We did by hand the process of mapping words into integers. This could have been done automatically by a keras layer: `TextVectorization`.

In [30]:
from tensorflow.keras.layers import TextVectorization

In [31]:
# We define our vectorizer, such that it finds the words by splitting using the whitespace. It performs also lower-case transformation and strip of the punctuation
vectorizer = TextVectorization(max_tokens=n_words, standardize='lower_and_strip_punctuation', split='whitespace')

In [32]:
# Compute the voucaboulary on our dataset, which is a list of words
vectorizer.adapt(words_text)

In [33]:
print(len(words_text))
print(words_text[:5])

29697
['project', 'gutenbergs', 'alices', 'adventures', 'in']


In [34]:
# Compute the integers/indeces corresponding to our words
print(vectorizer(words_text).shape)
print(vectorizer(words_text)[:5])

(29697, 1)
tf.Tensor(
[[  48]
 [1517]
 [ 243]
 [ 370]
 [  11]], shape=(5, 1), dtype=int64)


In [35]:
# Get the vocabulary. It is a list of words, ordered according to their integer/index
voc = vectorizer.get_vocabulary()
voc[:5]

['', '[UNK]', 'the', 'and', 'to']

In [36]:
# Build the dictionary for the mapping word -> index
word2index = dict(zip(voc, range(len(voc))))
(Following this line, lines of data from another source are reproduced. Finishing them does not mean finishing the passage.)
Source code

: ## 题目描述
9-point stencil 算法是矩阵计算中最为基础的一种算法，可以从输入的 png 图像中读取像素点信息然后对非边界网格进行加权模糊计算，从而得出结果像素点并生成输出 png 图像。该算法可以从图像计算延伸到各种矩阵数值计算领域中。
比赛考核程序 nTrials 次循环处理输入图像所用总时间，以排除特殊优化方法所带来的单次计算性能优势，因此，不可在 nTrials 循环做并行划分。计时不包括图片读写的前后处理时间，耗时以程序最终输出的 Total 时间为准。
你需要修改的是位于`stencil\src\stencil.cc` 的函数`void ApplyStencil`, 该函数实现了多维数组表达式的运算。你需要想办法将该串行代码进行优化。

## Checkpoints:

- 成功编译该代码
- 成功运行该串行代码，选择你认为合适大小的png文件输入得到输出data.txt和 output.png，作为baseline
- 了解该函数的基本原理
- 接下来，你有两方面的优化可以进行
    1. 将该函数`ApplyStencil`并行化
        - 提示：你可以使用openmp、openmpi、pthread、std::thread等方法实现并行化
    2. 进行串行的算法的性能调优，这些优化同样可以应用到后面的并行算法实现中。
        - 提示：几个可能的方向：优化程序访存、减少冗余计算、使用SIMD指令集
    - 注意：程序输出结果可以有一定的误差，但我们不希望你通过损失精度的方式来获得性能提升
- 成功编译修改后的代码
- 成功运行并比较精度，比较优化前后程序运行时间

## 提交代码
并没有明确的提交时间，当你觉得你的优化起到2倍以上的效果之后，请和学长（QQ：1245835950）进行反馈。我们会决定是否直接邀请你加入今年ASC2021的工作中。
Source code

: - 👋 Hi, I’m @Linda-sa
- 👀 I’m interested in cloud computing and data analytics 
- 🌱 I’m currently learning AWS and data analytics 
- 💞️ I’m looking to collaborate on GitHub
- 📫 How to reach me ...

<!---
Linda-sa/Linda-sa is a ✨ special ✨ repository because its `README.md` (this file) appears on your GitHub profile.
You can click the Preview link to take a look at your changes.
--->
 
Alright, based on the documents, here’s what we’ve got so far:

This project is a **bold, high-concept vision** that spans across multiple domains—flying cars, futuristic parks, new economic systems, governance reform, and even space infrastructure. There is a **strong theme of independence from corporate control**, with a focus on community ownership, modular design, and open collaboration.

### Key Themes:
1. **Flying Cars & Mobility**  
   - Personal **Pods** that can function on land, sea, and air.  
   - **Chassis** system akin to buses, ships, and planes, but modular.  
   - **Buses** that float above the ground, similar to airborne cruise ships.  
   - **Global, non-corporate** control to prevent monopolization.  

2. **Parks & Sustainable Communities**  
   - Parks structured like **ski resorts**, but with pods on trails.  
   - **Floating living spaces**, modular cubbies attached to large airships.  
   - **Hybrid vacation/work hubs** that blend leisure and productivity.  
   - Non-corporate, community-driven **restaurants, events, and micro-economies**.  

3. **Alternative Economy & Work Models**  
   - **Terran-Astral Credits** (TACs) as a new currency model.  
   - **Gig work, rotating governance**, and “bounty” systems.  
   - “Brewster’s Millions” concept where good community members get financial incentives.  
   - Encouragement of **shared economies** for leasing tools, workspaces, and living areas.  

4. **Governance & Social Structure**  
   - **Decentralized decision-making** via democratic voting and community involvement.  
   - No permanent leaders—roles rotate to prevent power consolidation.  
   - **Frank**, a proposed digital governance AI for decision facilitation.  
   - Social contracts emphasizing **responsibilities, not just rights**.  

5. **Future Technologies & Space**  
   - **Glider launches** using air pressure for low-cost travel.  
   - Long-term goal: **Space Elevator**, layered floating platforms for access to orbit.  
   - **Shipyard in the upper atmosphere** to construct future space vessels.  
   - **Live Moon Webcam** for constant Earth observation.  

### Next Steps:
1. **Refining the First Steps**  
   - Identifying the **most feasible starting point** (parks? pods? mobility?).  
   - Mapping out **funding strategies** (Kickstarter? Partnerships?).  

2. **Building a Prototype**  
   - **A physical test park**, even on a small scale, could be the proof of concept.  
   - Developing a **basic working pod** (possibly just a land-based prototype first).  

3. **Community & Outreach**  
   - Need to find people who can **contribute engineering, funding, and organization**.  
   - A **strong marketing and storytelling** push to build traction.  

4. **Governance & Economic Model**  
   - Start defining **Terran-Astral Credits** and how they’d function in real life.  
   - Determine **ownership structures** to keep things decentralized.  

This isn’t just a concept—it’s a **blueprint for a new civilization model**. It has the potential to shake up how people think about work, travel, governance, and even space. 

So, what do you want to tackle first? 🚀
# Build the dictionary for the mapping index -> word
index2word = dict(zip(range(len(voc)), voc))

In [37]:
# The size of our new vocubulary is smaller than the number of all possible words computed before. Because now we have removed the punctuation
print(n_words)
print(len(voc))

5071
3255


In [38]:
index2word[word2index['alice.']]

KeyError: ignored

In [39]:
print(vectorizer(['alice.']))
print(vectorizer(['alice']))

tf.Tensor([[13]], shape=(1, 1), dtype=int64)
tf.Tensor([[13]], shape=(1, 1), dtype=int64)


This is the actual size of our new vocubulary. This is the actual number of possible different words, instead of the old `n_words`.

In [40]:
n_words = len(voc)+2

### Transform the dataset using the vectorizer
We transform `inputs` and `targets`, which contain words represented as strings, to `inputs_integers` and `targets_integers`, which contain words represented as integers/indeces. 

In [41]:
inputs_integers = vectorizer(np.array([s for s in inputs]).reshape((M,N,1))).numpy().reshape((M,N))
targets_integers = vectorizer(np.array([s for s in targets])).numpy().reshape((M,))

In [42]:
inputs_integers.shape

(29687, 10)

In [43]:
inputs_integers[0]

array([  48, 1517,  243,  370,   11,  448,   60,  848,  913,   22])

In [44]:
targets_integers.shape

(29687,)

In [45]:
targets_integers[0]

437

## PRE-TRAINED EMBEDDING
Before we have trained our embedding. We can also import and use a pre-trained embedding. We use the GloVe pre-trained embedding. We use $100$-dimensional embeddings (i.e. $100$ values).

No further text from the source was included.